Suppose $T(X)$ is unbiased for $\delta$.
Therefore, $$E_{\theta}[T(X)]=\delta\quad,\forall\,\theta$$
Or, $$\sum_{j=0}^\infty T(j)\frac{\delta(\ln (\frac{1}{\delta}))^j}{j!}=\delta\quad,\forall\,\theta$$
That is, $$T(0)\delta+T(1)\delta\cdot\ln\left(\frac{1}{\delta}\right)+\cdots=\delta\quad,\forall\,\theta$$
So we have the unique unbiased estimator (hence also UMVUE) of $\delta(\theta)$:
$$T(X)=\begin{cases}1&,\text{ if }X=0 \\ 0&,\text{ otherwise }\end{cases}$$
Clearly,
\begin{align}
\operatorname{Var}_{\theta}(T(X))&=P_{\theta}(X=0)(1-P_{\theta}(X=0))

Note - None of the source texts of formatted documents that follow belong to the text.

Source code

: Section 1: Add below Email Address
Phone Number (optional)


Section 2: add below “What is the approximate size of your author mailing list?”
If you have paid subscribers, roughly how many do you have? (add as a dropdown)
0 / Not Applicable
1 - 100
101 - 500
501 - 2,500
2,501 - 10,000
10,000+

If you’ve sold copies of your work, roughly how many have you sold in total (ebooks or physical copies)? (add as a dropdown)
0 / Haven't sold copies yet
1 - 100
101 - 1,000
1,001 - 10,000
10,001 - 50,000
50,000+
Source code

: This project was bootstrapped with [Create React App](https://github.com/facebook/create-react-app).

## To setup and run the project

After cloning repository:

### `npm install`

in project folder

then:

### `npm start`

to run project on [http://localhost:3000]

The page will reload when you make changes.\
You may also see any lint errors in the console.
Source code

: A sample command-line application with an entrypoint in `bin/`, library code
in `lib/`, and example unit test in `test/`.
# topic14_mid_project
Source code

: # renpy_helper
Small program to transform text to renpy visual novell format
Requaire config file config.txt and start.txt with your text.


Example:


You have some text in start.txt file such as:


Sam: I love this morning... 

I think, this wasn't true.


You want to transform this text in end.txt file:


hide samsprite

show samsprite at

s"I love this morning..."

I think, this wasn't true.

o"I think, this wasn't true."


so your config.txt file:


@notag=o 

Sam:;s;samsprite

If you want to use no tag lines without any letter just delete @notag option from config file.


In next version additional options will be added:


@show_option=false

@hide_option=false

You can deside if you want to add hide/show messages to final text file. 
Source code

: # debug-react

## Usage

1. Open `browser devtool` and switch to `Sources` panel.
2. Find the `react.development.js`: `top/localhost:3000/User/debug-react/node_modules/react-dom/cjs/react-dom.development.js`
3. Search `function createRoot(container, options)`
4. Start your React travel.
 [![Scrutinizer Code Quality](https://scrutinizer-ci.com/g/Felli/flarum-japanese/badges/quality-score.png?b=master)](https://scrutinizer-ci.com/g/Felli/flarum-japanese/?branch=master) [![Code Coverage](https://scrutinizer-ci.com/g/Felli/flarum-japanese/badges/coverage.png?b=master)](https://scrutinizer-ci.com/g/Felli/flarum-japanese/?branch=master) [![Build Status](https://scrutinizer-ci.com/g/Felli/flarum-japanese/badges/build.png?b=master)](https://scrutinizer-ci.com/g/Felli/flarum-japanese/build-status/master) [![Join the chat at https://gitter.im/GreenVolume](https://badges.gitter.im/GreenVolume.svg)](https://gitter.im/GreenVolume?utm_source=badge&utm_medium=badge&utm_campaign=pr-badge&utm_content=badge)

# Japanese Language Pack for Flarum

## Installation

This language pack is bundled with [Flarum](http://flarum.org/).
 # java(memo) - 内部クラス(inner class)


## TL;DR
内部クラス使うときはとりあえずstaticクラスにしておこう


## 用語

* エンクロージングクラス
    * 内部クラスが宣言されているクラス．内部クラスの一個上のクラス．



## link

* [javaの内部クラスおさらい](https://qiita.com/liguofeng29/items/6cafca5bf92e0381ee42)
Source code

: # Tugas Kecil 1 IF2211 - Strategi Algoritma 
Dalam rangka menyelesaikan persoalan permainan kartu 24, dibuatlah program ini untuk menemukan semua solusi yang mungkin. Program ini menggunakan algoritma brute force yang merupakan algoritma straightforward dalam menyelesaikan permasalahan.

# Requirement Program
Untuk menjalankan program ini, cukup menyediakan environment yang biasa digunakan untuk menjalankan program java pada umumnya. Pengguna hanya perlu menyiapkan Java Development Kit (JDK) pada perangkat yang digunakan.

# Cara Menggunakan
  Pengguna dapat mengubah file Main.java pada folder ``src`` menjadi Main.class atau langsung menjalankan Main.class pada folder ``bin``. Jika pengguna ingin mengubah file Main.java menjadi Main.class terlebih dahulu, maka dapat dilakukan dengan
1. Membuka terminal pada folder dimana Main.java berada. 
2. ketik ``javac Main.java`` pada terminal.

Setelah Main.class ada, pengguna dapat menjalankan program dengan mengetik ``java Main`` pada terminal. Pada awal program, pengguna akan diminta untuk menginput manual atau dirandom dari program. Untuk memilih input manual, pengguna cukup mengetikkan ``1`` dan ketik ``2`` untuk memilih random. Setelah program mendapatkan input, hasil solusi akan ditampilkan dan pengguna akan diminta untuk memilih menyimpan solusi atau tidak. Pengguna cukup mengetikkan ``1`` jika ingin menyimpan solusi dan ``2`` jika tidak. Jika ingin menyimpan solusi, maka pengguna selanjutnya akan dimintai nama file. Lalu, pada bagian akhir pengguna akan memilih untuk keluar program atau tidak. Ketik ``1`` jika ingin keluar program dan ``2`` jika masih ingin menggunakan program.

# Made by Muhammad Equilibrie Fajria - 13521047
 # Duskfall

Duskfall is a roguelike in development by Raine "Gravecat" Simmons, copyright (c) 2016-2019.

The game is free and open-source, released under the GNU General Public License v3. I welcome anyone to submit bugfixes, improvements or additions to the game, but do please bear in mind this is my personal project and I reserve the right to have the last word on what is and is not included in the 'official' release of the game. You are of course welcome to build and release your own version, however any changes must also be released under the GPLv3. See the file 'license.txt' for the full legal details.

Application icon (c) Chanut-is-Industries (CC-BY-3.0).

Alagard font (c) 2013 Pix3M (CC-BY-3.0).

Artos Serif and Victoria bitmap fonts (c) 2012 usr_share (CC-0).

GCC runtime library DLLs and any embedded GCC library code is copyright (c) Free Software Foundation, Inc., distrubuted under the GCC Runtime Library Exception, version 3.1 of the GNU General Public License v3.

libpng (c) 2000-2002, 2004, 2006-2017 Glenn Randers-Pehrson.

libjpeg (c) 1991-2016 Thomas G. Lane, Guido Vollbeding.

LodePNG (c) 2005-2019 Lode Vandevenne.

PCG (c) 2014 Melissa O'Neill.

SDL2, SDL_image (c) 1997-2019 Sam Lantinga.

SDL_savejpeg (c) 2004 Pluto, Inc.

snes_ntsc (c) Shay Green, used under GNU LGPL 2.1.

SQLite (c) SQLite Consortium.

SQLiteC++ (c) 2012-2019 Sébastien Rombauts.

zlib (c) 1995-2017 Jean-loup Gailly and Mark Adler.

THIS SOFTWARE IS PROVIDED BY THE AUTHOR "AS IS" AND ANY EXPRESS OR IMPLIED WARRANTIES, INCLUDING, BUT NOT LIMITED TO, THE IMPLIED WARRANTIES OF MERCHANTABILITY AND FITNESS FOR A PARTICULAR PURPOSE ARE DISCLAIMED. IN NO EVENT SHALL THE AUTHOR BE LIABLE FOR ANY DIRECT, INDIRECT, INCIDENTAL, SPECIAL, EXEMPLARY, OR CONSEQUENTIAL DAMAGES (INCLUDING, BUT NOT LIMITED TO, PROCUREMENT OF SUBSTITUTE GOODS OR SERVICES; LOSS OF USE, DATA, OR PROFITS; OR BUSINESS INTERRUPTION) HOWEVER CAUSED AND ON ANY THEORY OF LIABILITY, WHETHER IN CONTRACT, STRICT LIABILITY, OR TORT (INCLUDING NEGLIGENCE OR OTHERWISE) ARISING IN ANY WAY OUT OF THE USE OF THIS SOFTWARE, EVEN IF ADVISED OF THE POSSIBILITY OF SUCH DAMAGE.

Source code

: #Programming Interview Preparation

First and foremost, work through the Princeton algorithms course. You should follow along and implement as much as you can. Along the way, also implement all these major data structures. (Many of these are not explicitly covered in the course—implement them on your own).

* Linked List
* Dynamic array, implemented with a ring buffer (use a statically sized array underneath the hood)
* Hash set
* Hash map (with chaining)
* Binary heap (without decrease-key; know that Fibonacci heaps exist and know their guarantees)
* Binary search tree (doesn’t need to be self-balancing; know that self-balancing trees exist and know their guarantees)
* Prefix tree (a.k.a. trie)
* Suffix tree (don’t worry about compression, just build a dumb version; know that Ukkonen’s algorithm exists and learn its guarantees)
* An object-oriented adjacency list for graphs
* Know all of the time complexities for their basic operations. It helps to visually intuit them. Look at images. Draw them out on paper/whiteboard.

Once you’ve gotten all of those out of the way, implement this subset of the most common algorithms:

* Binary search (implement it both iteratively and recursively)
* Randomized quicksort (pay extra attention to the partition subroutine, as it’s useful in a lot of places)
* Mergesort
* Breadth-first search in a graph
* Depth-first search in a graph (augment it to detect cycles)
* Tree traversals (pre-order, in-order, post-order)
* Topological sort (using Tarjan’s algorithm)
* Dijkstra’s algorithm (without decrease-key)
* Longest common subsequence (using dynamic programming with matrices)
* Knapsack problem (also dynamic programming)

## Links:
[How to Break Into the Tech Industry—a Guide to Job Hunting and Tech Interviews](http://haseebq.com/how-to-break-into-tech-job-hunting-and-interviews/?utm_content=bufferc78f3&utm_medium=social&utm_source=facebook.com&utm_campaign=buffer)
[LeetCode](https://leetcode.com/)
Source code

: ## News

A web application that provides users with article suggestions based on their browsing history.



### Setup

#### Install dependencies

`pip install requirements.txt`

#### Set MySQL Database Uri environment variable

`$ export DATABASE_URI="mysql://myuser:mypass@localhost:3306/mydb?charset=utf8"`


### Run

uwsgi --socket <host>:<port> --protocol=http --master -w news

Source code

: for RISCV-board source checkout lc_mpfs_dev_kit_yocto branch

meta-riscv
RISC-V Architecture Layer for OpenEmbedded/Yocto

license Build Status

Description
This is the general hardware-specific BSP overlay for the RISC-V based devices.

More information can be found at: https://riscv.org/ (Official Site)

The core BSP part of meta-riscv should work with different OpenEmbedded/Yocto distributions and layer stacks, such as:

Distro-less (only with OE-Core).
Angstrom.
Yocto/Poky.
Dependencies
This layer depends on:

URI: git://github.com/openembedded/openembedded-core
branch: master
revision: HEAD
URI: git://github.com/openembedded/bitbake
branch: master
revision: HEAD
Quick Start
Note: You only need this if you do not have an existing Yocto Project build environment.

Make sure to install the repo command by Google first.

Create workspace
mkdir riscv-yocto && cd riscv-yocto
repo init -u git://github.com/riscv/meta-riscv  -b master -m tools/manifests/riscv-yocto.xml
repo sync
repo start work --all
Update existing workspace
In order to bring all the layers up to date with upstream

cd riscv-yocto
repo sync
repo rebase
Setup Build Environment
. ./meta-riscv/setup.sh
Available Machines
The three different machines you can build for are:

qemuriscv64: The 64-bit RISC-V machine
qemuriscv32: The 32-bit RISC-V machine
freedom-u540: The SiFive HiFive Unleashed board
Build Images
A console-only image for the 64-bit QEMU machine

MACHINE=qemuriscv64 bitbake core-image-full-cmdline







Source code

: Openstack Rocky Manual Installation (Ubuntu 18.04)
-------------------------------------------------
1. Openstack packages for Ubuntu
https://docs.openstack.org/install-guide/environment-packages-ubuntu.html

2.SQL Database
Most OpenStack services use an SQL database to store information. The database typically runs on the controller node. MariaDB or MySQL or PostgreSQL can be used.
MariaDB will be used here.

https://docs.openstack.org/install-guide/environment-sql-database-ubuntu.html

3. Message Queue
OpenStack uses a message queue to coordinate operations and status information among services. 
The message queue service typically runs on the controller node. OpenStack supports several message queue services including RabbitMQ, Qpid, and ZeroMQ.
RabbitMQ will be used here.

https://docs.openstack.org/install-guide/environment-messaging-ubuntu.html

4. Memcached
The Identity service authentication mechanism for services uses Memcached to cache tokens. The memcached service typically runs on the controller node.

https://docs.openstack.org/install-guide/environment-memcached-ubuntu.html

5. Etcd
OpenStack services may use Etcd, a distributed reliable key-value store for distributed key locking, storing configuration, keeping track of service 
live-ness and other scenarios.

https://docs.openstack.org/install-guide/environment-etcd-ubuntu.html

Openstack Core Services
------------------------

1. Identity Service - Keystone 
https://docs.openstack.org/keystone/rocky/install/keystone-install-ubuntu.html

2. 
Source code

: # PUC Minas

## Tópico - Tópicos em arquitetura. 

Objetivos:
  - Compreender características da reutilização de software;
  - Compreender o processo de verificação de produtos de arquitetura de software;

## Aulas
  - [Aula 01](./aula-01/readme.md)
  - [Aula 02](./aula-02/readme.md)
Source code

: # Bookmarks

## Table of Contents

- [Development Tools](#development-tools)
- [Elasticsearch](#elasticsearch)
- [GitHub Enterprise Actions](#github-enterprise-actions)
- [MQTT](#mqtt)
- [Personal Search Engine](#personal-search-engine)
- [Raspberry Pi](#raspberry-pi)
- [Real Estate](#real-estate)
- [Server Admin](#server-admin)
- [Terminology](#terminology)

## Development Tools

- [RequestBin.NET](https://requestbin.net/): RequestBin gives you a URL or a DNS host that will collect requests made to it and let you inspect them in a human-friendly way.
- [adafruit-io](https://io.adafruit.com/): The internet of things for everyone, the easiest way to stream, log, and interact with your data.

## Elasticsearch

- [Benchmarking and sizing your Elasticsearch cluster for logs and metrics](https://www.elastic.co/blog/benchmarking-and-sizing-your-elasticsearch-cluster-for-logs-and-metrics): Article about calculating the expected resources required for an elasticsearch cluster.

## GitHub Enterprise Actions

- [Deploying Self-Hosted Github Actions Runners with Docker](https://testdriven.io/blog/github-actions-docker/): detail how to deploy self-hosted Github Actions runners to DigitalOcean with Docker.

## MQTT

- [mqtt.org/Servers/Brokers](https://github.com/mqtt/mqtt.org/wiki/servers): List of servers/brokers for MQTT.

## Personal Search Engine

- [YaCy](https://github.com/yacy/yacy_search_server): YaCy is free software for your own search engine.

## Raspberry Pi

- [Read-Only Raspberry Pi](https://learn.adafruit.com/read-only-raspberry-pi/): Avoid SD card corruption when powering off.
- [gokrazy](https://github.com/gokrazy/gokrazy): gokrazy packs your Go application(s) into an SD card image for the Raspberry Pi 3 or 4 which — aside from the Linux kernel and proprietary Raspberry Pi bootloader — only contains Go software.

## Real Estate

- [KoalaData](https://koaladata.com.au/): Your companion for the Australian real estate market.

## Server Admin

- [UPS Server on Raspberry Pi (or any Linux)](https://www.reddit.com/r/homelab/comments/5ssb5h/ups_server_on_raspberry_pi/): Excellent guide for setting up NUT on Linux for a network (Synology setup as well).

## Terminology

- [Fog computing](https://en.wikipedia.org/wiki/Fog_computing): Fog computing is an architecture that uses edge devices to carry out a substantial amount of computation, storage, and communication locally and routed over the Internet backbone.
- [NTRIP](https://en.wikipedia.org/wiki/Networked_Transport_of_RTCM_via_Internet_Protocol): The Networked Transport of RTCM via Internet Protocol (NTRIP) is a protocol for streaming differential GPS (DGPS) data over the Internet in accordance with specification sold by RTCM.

\\&=e^{-\theta}(1-e^{-\theta})
\end{align}
The Cramer-Rao bound for $\delta$ is $$\text{CRLB}(\delta)=\frac{\left(\frac{d}{d\theta}\delta(\theta)\right)^2}{I(\theta)}\,,$$
where $I(\theta)=E_{\theta}\left[\frac{\partial}{\partial\theta}\ln f_{\theta}(X)\right]^2=\frac1{\theta}$ is the Fisher information, $f_{\theta}$ being the pmf of $X$.
This eventually reduces to $$\text{CRLB}(\delta)=\theta e^{-2\theta}$$
Now take the ratio of variance of $T$ and the Cramer-Rao bound:
\begin{align}
\frac{\operatorname{Var}_{\theta}(T(X))}{\text{CRLB}(\delta)}&=\frac{e^{-\theta}(1-e^{-\theta})}{\theta e^{-2\theta}}
\\&=\frac{e^{\theta}-1}{\theta}
\\&=\frac{1}{\theta}\left[\left(1+\theta+\frac{\theta^2}{2}+\cdots\right)-1\right]
\\&=1+\frac{\theta}{2}+\cdots
\\&>1
\end{align}
With exactly same calculation this conclusion holds here if there is a sample of $n$ observations with $n>1$. In this case the UMVUE of $\delta$ is $\left(1-\frac1n\right)^{\sum_{i=1}^n X_i}$ with variance $e^{-2\theta}(e^{\theta/n}-1)$.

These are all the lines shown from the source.